ABOUT THIS EXERCISE »
Pull every line holding the string "beca" from the records below.

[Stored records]

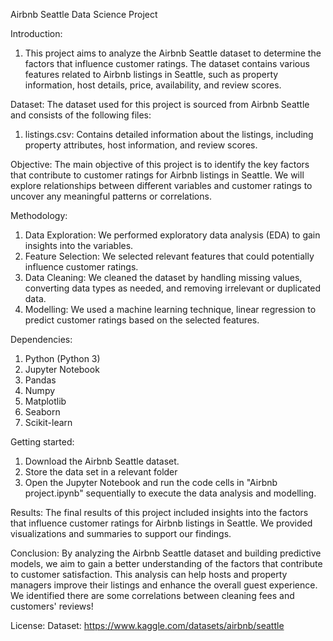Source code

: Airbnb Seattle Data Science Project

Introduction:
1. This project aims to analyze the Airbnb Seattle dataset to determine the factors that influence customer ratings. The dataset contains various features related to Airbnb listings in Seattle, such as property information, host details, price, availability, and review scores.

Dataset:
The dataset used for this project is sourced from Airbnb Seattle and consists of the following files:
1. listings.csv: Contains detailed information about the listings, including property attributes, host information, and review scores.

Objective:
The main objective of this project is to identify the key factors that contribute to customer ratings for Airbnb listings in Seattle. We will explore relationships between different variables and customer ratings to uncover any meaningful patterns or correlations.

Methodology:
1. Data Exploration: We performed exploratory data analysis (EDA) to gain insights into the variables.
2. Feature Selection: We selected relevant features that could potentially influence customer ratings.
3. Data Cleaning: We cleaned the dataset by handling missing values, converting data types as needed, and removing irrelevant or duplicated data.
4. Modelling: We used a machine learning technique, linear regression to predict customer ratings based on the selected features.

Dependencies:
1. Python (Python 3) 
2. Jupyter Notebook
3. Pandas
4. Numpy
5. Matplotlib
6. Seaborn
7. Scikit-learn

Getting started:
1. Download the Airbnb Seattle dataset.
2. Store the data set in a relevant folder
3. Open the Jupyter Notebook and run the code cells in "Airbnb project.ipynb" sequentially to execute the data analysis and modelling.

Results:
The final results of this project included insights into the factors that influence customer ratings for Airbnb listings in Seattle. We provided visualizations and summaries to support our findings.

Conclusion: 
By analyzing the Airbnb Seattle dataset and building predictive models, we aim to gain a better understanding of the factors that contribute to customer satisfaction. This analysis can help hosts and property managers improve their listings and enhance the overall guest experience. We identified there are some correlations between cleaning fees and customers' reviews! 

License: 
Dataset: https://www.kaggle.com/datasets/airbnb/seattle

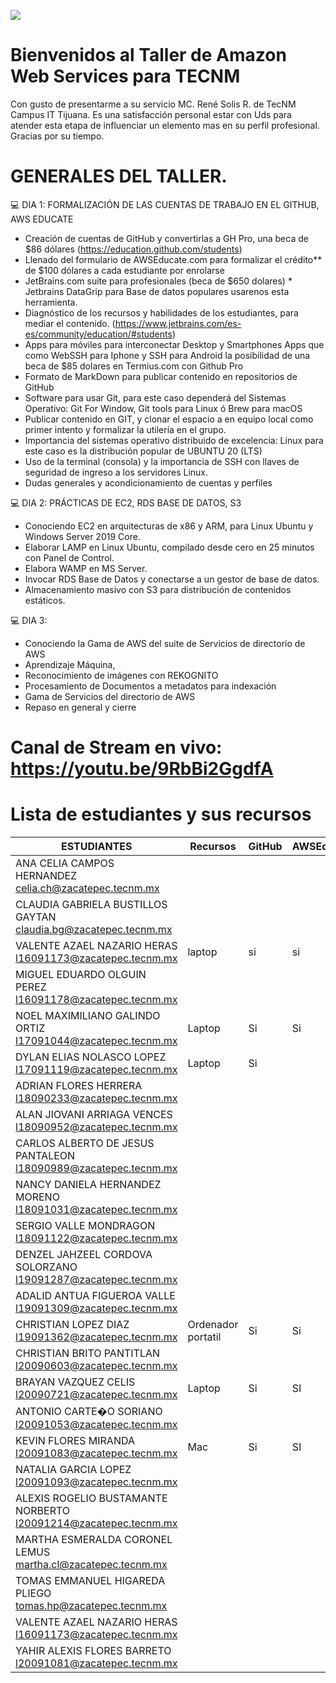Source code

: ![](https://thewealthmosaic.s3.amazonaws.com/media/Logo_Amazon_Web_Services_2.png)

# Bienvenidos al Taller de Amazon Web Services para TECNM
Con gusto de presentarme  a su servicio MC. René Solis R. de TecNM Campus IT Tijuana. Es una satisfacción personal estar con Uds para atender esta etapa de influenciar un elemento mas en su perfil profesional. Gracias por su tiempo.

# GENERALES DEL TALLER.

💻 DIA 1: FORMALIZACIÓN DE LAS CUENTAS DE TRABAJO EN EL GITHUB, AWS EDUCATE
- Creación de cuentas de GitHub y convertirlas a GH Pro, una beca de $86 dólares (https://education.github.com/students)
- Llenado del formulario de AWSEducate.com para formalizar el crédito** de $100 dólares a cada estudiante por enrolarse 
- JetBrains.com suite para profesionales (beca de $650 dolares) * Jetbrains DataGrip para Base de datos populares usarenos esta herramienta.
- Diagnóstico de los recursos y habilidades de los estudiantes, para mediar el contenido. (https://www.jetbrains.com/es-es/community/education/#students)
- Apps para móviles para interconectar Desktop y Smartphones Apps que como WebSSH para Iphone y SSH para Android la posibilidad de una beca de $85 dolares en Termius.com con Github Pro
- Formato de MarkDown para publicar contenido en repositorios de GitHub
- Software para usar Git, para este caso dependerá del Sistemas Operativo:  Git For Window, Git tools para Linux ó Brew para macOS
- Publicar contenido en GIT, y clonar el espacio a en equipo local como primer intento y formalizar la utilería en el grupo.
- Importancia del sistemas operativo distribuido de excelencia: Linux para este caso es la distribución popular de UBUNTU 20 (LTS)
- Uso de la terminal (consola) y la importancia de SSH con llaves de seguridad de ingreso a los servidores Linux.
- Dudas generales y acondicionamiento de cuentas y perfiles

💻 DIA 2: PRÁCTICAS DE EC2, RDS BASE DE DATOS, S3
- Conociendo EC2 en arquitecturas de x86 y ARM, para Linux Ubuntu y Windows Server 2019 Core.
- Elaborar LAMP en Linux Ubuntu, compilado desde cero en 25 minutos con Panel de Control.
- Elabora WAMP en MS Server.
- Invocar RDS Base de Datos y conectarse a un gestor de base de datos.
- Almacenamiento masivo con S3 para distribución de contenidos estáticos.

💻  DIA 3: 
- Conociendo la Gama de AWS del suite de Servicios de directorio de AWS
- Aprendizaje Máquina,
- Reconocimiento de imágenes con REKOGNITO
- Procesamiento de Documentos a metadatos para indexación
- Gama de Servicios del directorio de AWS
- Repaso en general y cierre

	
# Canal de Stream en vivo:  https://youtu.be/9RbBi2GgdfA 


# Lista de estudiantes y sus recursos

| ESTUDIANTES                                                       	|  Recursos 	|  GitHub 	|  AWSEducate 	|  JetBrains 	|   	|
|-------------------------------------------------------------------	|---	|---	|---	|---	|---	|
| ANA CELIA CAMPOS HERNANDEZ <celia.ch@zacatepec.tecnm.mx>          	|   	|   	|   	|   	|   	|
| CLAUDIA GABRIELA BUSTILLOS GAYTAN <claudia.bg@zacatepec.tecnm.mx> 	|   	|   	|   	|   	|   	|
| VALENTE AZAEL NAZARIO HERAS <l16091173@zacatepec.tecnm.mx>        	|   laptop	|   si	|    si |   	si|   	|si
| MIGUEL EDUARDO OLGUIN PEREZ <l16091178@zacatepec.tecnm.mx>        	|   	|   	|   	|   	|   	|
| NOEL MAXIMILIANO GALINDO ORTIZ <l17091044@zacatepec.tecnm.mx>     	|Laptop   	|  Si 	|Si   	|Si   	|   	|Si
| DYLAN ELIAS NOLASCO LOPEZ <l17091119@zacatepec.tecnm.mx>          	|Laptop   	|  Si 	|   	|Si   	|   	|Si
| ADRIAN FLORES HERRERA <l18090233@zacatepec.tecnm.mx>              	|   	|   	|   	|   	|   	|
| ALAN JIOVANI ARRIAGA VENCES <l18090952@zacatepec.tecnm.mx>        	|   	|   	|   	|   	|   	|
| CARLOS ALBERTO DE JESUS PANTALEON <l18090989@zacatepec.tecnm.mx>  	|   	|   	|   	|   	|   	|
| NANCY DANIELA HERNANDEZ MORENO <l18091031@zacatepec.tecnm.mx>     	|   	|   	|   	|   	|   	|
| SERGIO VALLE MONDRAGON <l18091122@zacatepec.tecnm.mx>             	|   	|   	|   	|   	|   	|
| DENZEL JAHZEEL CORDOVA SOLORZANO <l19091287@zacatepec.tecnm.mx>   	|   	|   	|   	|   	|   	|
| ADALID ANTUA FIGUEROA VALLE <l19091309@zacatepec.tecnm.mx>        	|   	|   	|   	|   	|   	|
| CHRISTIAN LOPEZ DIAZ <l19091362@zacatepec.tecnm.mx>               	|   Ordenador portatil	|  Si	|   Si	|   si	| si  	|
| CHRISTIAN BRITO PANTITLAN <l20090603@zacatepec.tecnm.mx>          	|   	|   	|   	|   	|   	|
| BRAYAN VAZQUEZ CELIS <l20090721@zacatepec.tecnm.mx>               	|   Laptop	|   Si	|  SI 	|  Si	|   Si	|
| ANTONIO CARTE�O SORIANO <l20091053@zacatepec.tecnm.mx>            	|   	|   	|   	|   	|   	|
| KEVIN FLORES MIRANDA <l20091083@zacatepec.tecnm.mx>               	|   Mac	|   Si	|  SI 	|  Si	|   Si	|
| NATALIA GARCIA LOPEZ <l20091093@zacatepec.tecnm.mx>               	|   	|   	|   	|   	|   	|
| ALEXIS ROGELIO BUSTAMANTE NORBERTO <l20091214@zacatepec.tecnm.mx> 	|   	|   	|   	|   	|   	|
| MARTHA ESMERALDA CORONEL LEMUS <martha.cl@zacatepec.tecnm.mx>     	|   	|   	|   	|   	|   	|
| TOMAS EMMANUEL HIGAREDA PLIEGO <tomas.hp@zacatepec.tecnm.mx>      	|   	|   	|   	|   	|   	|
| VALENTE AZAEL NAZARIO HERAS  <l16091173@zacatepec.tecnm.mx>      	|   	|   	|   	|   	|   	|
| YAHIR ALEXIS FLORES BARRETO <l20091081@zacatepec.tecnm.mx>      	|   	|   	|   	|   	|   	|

EXERCISE RESULT »
- Creación de cuentas de GitHub y convertirlas a GH Pro, una beca de $86 dólares (https://education.github.com/students)
- JetBrains.com suite para profesionales (beca de $650 dolares) * Jetbrains DataGrip para Base de datos populares usarenos esta herramienta.
- Apps para móviles para interconectar Desktop y Smartphones Apps que como WebSSH para Iphone y SSH para Android la posibilidad de una beca de $85 dolares en Termius.com con Github Pro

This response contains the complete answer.